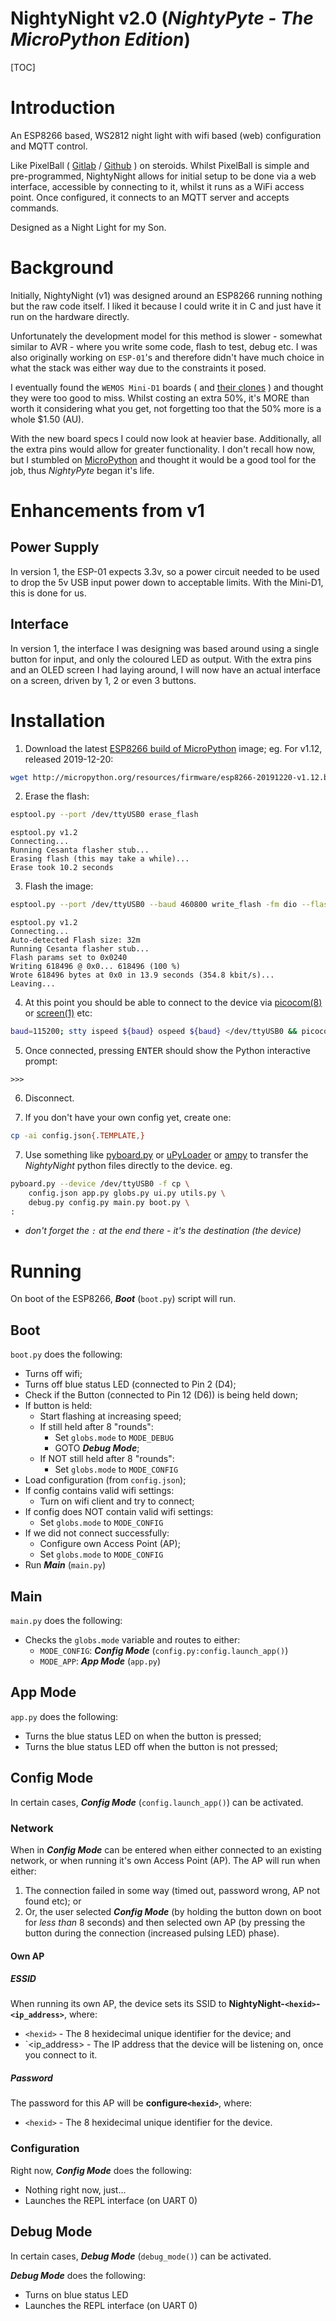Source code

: # NightyNight v2.0 (*NightyPyte - The MicroPython Edition*) #

[TOC]

# Introduction #

An ESP8266 based, WS2812 night light with wifi based (web) configuration and
MQTT control.

Like PixelBall ( [Gitlab](https://gitlab.com/krayon/pixelball) /
[Github](https://github.com/krayon/pixelball) ) on steroids. Whilst PixelBall
is simple and pre-programmed, NightyNight allows for initial setup to be done
via a web interface, accessible by connecting to it, whilst it runs as a WiFi
access point. Once configured, it connects to an MQTT server and accepts
commands.

Designed as a Night Light for my Son.

# Background #

Initially, NightyNight (v1) was designed around an ESP8266 running nothing but
the raw code itself. I liked it because I could write it in C and just have it
run on the hardware directly.

Unfortunately the development model for this method is slower - somewhat
similar to AVR - where you write some code, flash to test, debug etc. I was
also originally working on `ESP-01`'s and therefore didn't have much choice in
what the stack was either way due to the constraints it posed.

I eventually found the `WEMOS Mini-D1` boards ( and
[their clones](https://hackaday.com/2017/05/15/attack-on-the-clones-a-review-of-two-common-esp8266-mini-d1-boards/)
) and thought they were too good to miss. Whilst costing an extra 50%, it's
MORE than worth it considering what you get, not forgetting too that the 50%
more is a whole $1.50 (AU).

With the new board specs I could now look at heavier base. Additionally, all
the extra pins would allow for greater functionality. I don't recall how now,
but I stumbled on
[MicroPython](https://micropython.org/)
and thought it would be a good tool for the job, thus *NightyPyte* began
it's life.

# Enhancements from v1 #

## Power Supply ##

In version 1, the ESP-01 expects 3.3v, so a power circuit needed to be used to
drop the 5v USB input power down to acceptable limits. With the Mini-D1, this
is done for us.

## Interface ##

In version 1, the interface I was designing was based around using a single
button for input, and only the coloured LED as output. With the extra pins and
an OLED screen I had laying around, I will now have an actual interface on a
screen, driven by 1, 2 or even 3 buttons.

# Installation #

1. Download the latest
[ESP8266 build of MicroPython](http://micropython.org/download#esp8266)
image; eg. For v1.12, released 2019-12-20:

```bash
wget http://micropython.org/resources/firmware/esp8266-20191220-v1.12.bin
```

2. Erase the flash:

```bash
esptool.py --port /dev/ttyUSB0 erase_flash
```
```
esptool.py v1.2
Connecting...
Running Cesanta flasher stub...
Erasing flash (this may take a while)...
Erase took 10.2 seconds
```

3. Flash the image:

```bash
esptool.py --port /dev/ttyUSB0 --baud 460800 write_flash -fm dio --flash_size=detect 0 esp8266-20191220-v1.12.bin
```
```
esptool.py v1.2
Connecting...
Auto-detected Flash size: 32m
Running Cesanta flasher stub...
Flash params set to 0x0240
Writing 618496 @ 0x0... 618496 (100 %)
Wrote 618496 bytes at 0x0 in 13.9 seconds (354.8 kbit/s)...
Leaving...
```

4. At this point you should be able to connect to the device via 
[picocom(8)](https://linux.die.net/man/8/picocom)
or
[screen(1)](https://linux.die.net/man/1/screen)
etc:

```bash
baud=115200; stty ispeed ${baud} ospeed ${baud} </dev/ttyUSB0 && picocom -i --baud ${baud} --imap lfcrlf /dev/ttyUSB0
```

5. Once connected, pressing <kbd>ENTER</kbd> should show the Python interactive prompt:

```
>>> 
```

6. Disconnect.

7. If you don't have your own config yet, create one:

```bash
cp -ai config.json{.TEMPLATE,}
```

7. Use something like
[pyboard.py](https://docs.micropython.org/en/latest/reference/pyboard.py.html)
or
[uPyLoader](https://github.com/BetaRavener/uPyLoader/)
or
[ampy](https://github.com/scientifichackers/ampy)
to transfer the *NightyNight* python files directly to the device. eg.

```bash
pyboard.py --device /dev/ttyUSB0 -f cp \
    config.json app.py globs.py ui.py utils.py \
    debug.py config.py main.py boot.py \
:
```

  - _don't forget the `:` at the end there - it's the destination (the device)_

# Running #

On boot of the ESP8266, **_Boot_** (`boot.py`) script will run.

## Boot ##

`boot.py` does the following:

  * Turns off wifi;
  * Turns off blue status LED (connected to Pin 2 (D4);
  * Check if the Button (connected to Pin 12 (D6)) is being held down;
  * If button is held:
    * Start flashing at increasing speed;
    * If still held after 8 "rounds":
      * Set `globs.mode` to `MODE_DEBUG`
      * GOTO **_Debug Mode_**;
    * If NOT still held after 8 "rounds":
      * Set `globs.mode` to `MODE_CONFIG`
  * Load configuration (from `config.json`);
  * If config contains valid wifi settings:
    * Turn on wifi client and try to connect;
  * If config does NOT contain valid wifi settings:
    * Set `globs.mode` to `MODE_CONFIG`
  * If we did not connect successfully:
    * Configure own Access Point (AP);
    * Set `globs.mode` to `MODE_CONFIG`
  * Run **_Main_** (`main.py`)

## Main ##

`main.py` does the following:

  * Checks the `globs.mode` variable and routes to either:
    * `MODE_CONFIG`: **_Config Mode_** (`config.py:config.launch_app()`)
    * `MODE_APP`:    **_App    Mode_** (`app.py`)

## App Mode ##

`app.py` does the following:

  * Turns the blue status LED on  when the button is     pressed;
  * Turns the blue status LED off when the button is not pressed;

## Config Mode ##

In certain cases, **_Config Mode_** (`config.launch_app()`) can be activated.

### Network ###

When in **_Config Mode_** can be entered when either connected to an existing
network, or when running it's own Access Point (AP). The AP will run when either:

  1. The connection failed in some way (timed out, password wrong, AP not found
     etc); or
  2. Or, the user selected **_Config Mode_** (by holding the button down on boot
     for _less than_ 8 seconds) and then selected own AP (by pressing the button
     during the connection (increased pulsing LED) phase).

#### Own AP ####

##### ESSID #####

When running its own AP, the device sets its SSID to
**NightyNight-`<hexid>`-`<ip_address>`**, where:

  * `<hexid>`     - The 8 hexidecimal unique identifier for the device; and
  * `<ip_address> - The IP address that the device will be listening on, once
                    you connect to it.

##### Password #####

The password for this AP will be **configure`<hexid>`**, where:

  * `<hexid>`     - The 8 hexidecimal unique identifier for the device.

### Configuration ###

Right now, **_Config Mode_** does the following:

  * Nothing right now, just...
  * Launches the REPL interface (on UART 0)

## Debug Mode ##

In certain cases, **_Debug Mode_** (`debug_mode()`) can be activated.

**_Debug Mode_** does the following:

  * Turns on blue status LED
  * Launches the REPL interface (on UART 0)

[//]: # ( vim: set ts=4 sw=4 et cindent tw=80 ai si syn=markdown ft=markdown: )
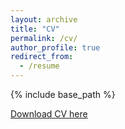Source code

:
 ```yaml
---
layout: archive
title: "CV"
permalink: /cv/
author_profile: true
redirect_from:
  - /resume
---
```


{% include base_path %}

[Download CV here](https://hwaight.github.io/files/waight7_12_2022.pdf)
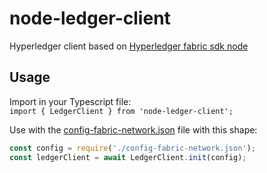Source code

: # node-ledger-client

Hyperledger client based on [Hyperledger fabric sdk node](https://fabric-sdk-node.github.io/)

## Usage
Import in your Typescript file:<br/>
`import { LedgerClient } from 'node-ledger-client';`

Use with the [config-fabric-network.json](https://github.com/ascatox/node-ledger-client/blob/master/resources/config-fabric-network.json) file with this shape: <br/>
```javascript
const config = require('./config-fabric-network.json');
const ledgerClient = await LedgerClient.init(config); 
```
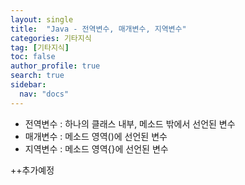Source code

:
 ```yaml
---
layout: single
title:  "Java - 전역변수, 매개변수, 지역변수"
categories: 기타지식
tag: [기타지식]
toc: false
author_profile: true
search: true
sidebar:
  nav: "docs"
---
```



- 전역변수 : 하나의 클래스 내부, 메소드 밖에서 선언된 변수
- 매개변수 : 메소드 영역()에 선언된 변수
- 지역변수 : 메소드 영역{}에 선언된 변수



++추가예정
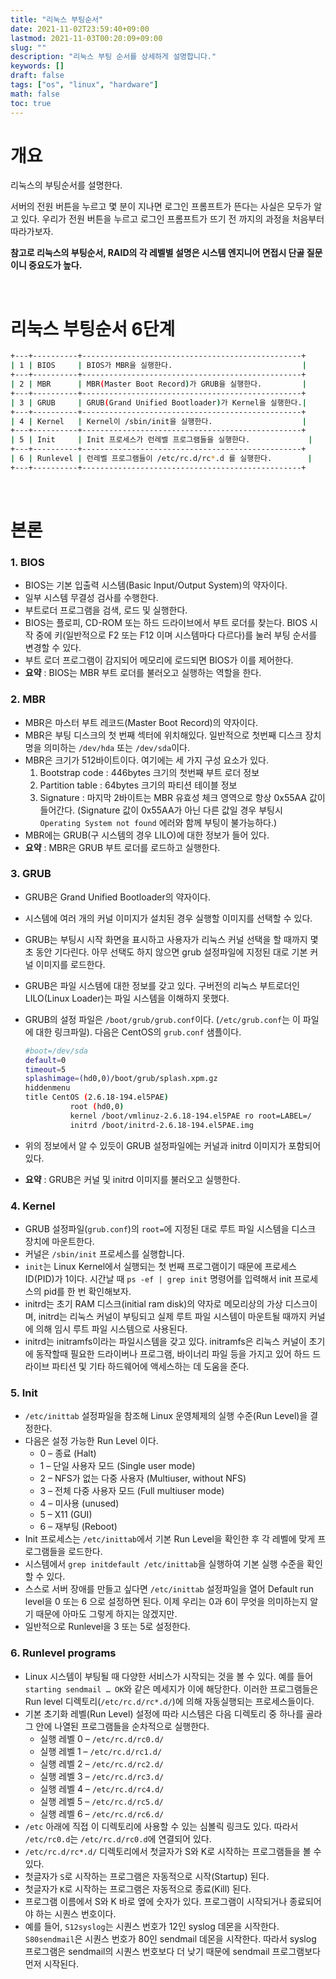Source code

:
 ```yaml
---
title: "리눅스 부팅순서"
date: 2021-11-02T23:59:40+09:00
lastmod: 2021-11-03T00:20:09+09:00
slug: ""
description: "리눅스 부팅 순서를 상세하게 설명합니다."
keywords: []
draft: false
tags: ["os", "linux", "hardware"]
math: false
toc: true
---
```


# 개요

리눅스의 부팅순서를 설명한다.

서버의 전원 버튼을 누르고 몇 분이 지나면 로그인 프롬프트가 뜬다는 사실은 모두가 알고 있다. 우리가 전원 버튼을 누르고 로그인 프롬프트가 뜨기 전 까지의 과정을 처음부터 따라가보자.  

**참고로 리눅스의 부팅순서, RAID의 각 레벨별 설명은 시스템 엔지니어 면접시 단골 질문이니 중요도가 높다.**

<br>

# 리눅스 부팅순서 6단계

```bash
+---+----------+-------------------------------------------------+
| 1 | BIOS     | BIOS가 MBR을 실행한다.                             |
+---+----------+-------------------------------------------------+
| 2 | MBR      | MBR(Master Boot Record)가 GRUB을 실행한다.         |
+---+----------+-------------------------------------------------+
| 3 | GRUB     | GRUB(Grand Unified Bootloader)가 Kernel을 실행한다.|
+---+----------+-------------------------------------------------+
| 4 | Kernel   | Kernel이 /sbin/init을 실행한다.                    |
+---+----------+-------------------------------------------------+
| 5 | Init     | Init 프로세스가 런레벨 프로그램들을 실행한다.             |
+---+----------+-------------------------------------------------+
| 6 | Runlevel | 런레벨 프로그램들이 /etc/rc.d/rc*.d 를 실행한다.        |
+---+----------+-------------------------------------------------+
```

<br>

# 본론

### 1. BIOS

* BIOS는 기본 입출력 시스템(Basic Input/Output System)의 약자이다.
* 일부 시스템 무결성 검사를 수행한다.
* 부트로더 프로그램을 검색, 로드 및 실행한다.
* BIOS는 플로피, CD-ROM 또는 하드 드라이브에서 부트 로더를 찾는다. BIOS 시작 중에 키(일반적으로 F2 또는 F12 이며 시스템마다 다르다)를 눌러 부팅 순서를 변경할 수 있다.
* 부트 로더 프로그램이 감지되어 메모리에 로드되면 BIOS가 이를 제어한다.
* **요약** : BIOS는 MBR 부트 로더를 불러오고 실행하는 역할을 한다.

### 2. MBR

- MBR은 마스터 부트 레코드(Master Boot Record)의 약자이다.
- MBR은 부팅 디스크의 첫 번째 섹터에 위치해있다. 일반적으로 첫번째 디스크 장치명을 의미하는 `/dev/hda` 또는 `/dev/sda`이다.
- MBR은 크기가 512바이트이다. 여기에는 세 가지 구성 요소가 있다.
  1. Bootstrap code : 446bytes 크기의 첫번째 부트 로더 정보
  2. Partition table : 64bytes 크기의 파티션 테이블 정보
  3. Signature : 마지막 2바이트는 MBR 유효성 체크 영역으로 항상 0x55AA 값이 들어간다. (Signature 값이 0x55AA가 아닌 다른 값일 경우 부팅시 `Operating System not found` 에러와 함께 부팅이 불가능하다.)
- MBR에는 GRUB(구 시스템의 경우 LILO)에 대한 정보가 들어 있다.
- **요약** : MBR은 GRUB 부트 로더를 로드하고 실행한다.

### 3. GRUB

- GRUB은 Grand Unified Bootloader의 약자이다.

- 시스템에 여러 개의 커널 이미지가 설치된 경우 실행할 이미지를 선택할 수 있다.

- GRUB는 부팅시 시작 화면을 표시하고 사용자가 리눅스 커널 선택을 할 때까지 몇 초 동안 기다린다. 아무 선택도 하지 않으면 grub 설정파일에 지정된 대로 기본 커널 이미지를 로드한다.

- GRUB은 파일 시스템에 대한 정보를 갖고 있다. 구버전의 리눅스 부트로더인 LILO(Linux Loader)는 파일 시스템을 이해하지 못했다.

- GRUB의 설정 파일은 `/boot/grub/grub.conf`이다. (`/etc/grub.conf`는 이 파일에 대한 링크파일). 다음은 CentOS의 `grub.conf` 샘플이다.
  
  ```bash
  #boot=/dev/sda
  default=0
  timeout=5
  splashimage=(hd0,0)/boot/grub/splash.xpm.gz
  hiddenmenu
  title CentOS (2.6.18-194.el5PAE)
            root (hd0,0)
            kernel /boot/vmlinuz-2.6.18-194.el5PAE ro root=LABEL=/
            initrd /boot/initrd-2.6.18-194.el5PAE.img
  ```

- 위의 정보에서 알 수 있듯이 GRUB 설정파일에는 커널과 initrd 이미지가 포함되어 있다.

- **요약** : GRUB은 커널 및 initrd 이미지를 불러오고 실행한다.

### 4. Kernel

- GRUB 설정파일(`grub.conf`)의 `root=`에 지정된 대로 루트 파일 시스템을 디스크 장치에 마운트한다.
- 커널은 `/sbin/init` 프로세스를 실행합니다.
- `init`는 Linux Kernel에서 실행되는 첫 번째 프로그램이기 때문에 프로세스 ID(PID)가 1이다. 시간날 때 `ps -ef | grep init` 명령어를 입력해서 init 프로세스의 pid를 한 번 확인해보자.
- initrd는 초기 RAM 디스크(initial ram disk)의 약자로 메모리상의 가상 디스크이며, initrd는 리눅스 커널이 부팅되고 실제 루트 파일 시스템이 마운트될 때까지 커널에 의해 임시 루트 파일 시스템으로 사용된다.
- initrd는 initramfs이라는 파일시스템을 갖고 있다. initramfs은 리눅스 커널이 초기에 동작할때 필요한 드라이버나 프로그램, 바이너리 파일 등을 가지고 있어 하드 드라이브 파티션 및 기타 하드웨어에 액세스하는 데 도움을 준다.

### 5. Init

- `/etc/inittab` 설정파일을 참조해 Linux 운영체제의 실행 수준(Run Level)을 결정한다.
- 다음은 설정 가능한 Run Level 이다.
  - 0 – 종료 (Halt)
  - 1 – 단일 사용자 모드 (Single user mode)
  - 2 – NFS가 없는 다중 사용자 (Multiuser, without NFS)
  - 3 – 전체 다중 사용자 모드 (Full multiuser mode)
  - 4 – 미사용 (unused)
  - 5 – X11 (GUI)
  - 6 – 재부팅 (Reboot)
- Init 프로세스는 `/etc/inittab`에서 기본 Run Level을 확인한 후 각 레벨에 맞게 프로그램들을 로드한다.
- 시스템에서 `grep initdefault /etc/inittab`을 실행하여 기본 실행 수준을 확인할 수 있다.
- 스스로 서버 장애를 만들고 싶다면 `/etc/inittab` 설정파일을 열어 Default run level을 0 또는 6 으로 설정하면 된다. 이제 우리는 0과 6이 무엇을 의미하는지 알기 때문에 아마도 그렇게 하지는 않겠지만.
- 일반적으로 Runlevel을 3 또는 5로 설정한다.

### 6. Runlevel programs

- Linux 시스템이 부팅될 때 다양한 서비스가 시작되는 것을 볼 수 있다. 예를 들어 `starting sendmail … OK`와 같은 메세지가 이에 해당한다. 이러한 프로그램들은 Run level 디렉토리(`/etc/rc.d/rc*.d/`)에 의해 자동실행되는 프로세스들이다.
- 기본 초기화 레벨(Run Level) 설정에 따라 시스템은 다음 디렉토리 중 하나를 골라 그 안에 나열된 프로그램들을 순차적으로 실행한다.
  - 실행 레벨 0 – `/etc/rc.d/rc0.d/`
  - 실행 레벨 1 – `/etc/rc.d/rc1.d/`
  - 실행 레벨 2 – `/etc/rc.d/rc2.d/`
  - 실행 레벨 3 – `/etc/rc.d/rc3.d/`
  - 실행 레벨 4 – `/etc/rc.d/rc4.d/`
  - 실행 레벨 5 – `/etc/rc.d/rc5.d/`
  - 실행 레벨 6 – `/etc/rc.d/rc6.d/`
- `/etc` 아래에 직접 이 디렉토리에 사용할 수 있는 심볼릭 링크도 있다. 따라서 `/etc/rc0.d`는 `/etc/rc.d/rc0.d`에 연결되어 있다.
- `/etc/rc.d/rc*.d/` 디렉토리에서 첫글자가 S와 K로 시작하는 프로그램들을 볼 수 있다.
- 첫글자가 `S`로 시작하는 프로그램은 자동적으로 시작(Startup) 된다.
- 첫글자가 `K`로 시작하는 프로그램은 자동적으로 종료(Kill) 된다.
- 프로그램 이름에서 S와 K 바로 옆에 숫자가 있다. 프로그램이 시작되거나 종료되어야 하는 시퀀스 번호이다.
- 예를 들어, `S12syslog`는 시퀀스 번호가 12인 syslog 데몬을 시작한다. `S80sendmail`은 시퀀스 번호가 80인 sendmail 데몬을 시작한다. 따라서 syslog 프로그램은 sendmail의 시퀀스 번호보다 더 낮기 때문에 sendmail 프로그램보다 먼저 시작된다.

- **EXERCISE BRIEF**:
Each line, from the beginning of the listing to the line bearing "1. Download the latest" inclusive, should be copied exactly; the pictures stay out.

- **RESULT OF THE TASK**:
Source code

: # NightyNight v2.0 (*NightyPyte - The MicroPython Edition*) #

[TOC]

# Introduction #

An ESP8266 based, WS2812 night light with wifi based (web) configuration and
MQTT control.

Like PixelBall ( [Gitlab](https://gitlab.com/krayon/pixelball) /
[Github](https://github.com/krayon/pixelball) ) on steroids. Whilst PixelBall
is simple and pre-programmed, NightyNight allows for initial setup to be done
via a web interface, accessible by connecting to it, whilst it runs as a WiFi
access point. Once configured, it connects to an MQTT server and accepts
commands.

Designed as a Night Light for my Son.

# Background #

Initially, NightyNight (v1) was designed around an ESP8266 running nothing but
the raw code itself. I liked it because I could write it in C and just have it
run on the hardware directly.

Unfortunately the development model for this method is slower - somewhat
similar to AVR - where you write some code, flash to test, debug etc. I was
also originally working on `ESP-01`'s and therefore didn't have much choice in
what the stack was either way due to the constraints it posed.

I eventually found the `WEMOS Mini-D1` boards ( and
[their clones](https://hackaday.com/2017/05/15/attack-on-the-clones-a-review-of-two-common-esp8266-mini-d1-boards/)
) and thought they were too good to miss. Whilst costing an extra 50%, it's
MORE than worth it considering what you get, not forgetting too that the 50%
more is a whole $1.50 (AU).

With the new board specs I could now look at heavier base. Additionally, all
the extra pins would allow for greater functionality. I don't recall how now,
but I stumbled on
[MicroPython](https://micropython.org/)
and thought it would be a good tool for the job, thus *NightyPyte* began
it's life.

# Enhancements from v1 #

## Power Supply ##

In version 1, the ESP-01 expects 3.3v, so a power circuit needed to be used to
drop the 5v USB input power down to acceptable limits. With the Mini-D1, this
is done for us.

## Interface ##

In version 1, the interface I was designing was based around using a single
button for input, and only the coloured LED as output. With the extra pins and
an OLED screen I had laying around, I will now have an actual interface on a
screen, driven by 1, 2 or even 3 buttons.

# Installation #

1. Download the latest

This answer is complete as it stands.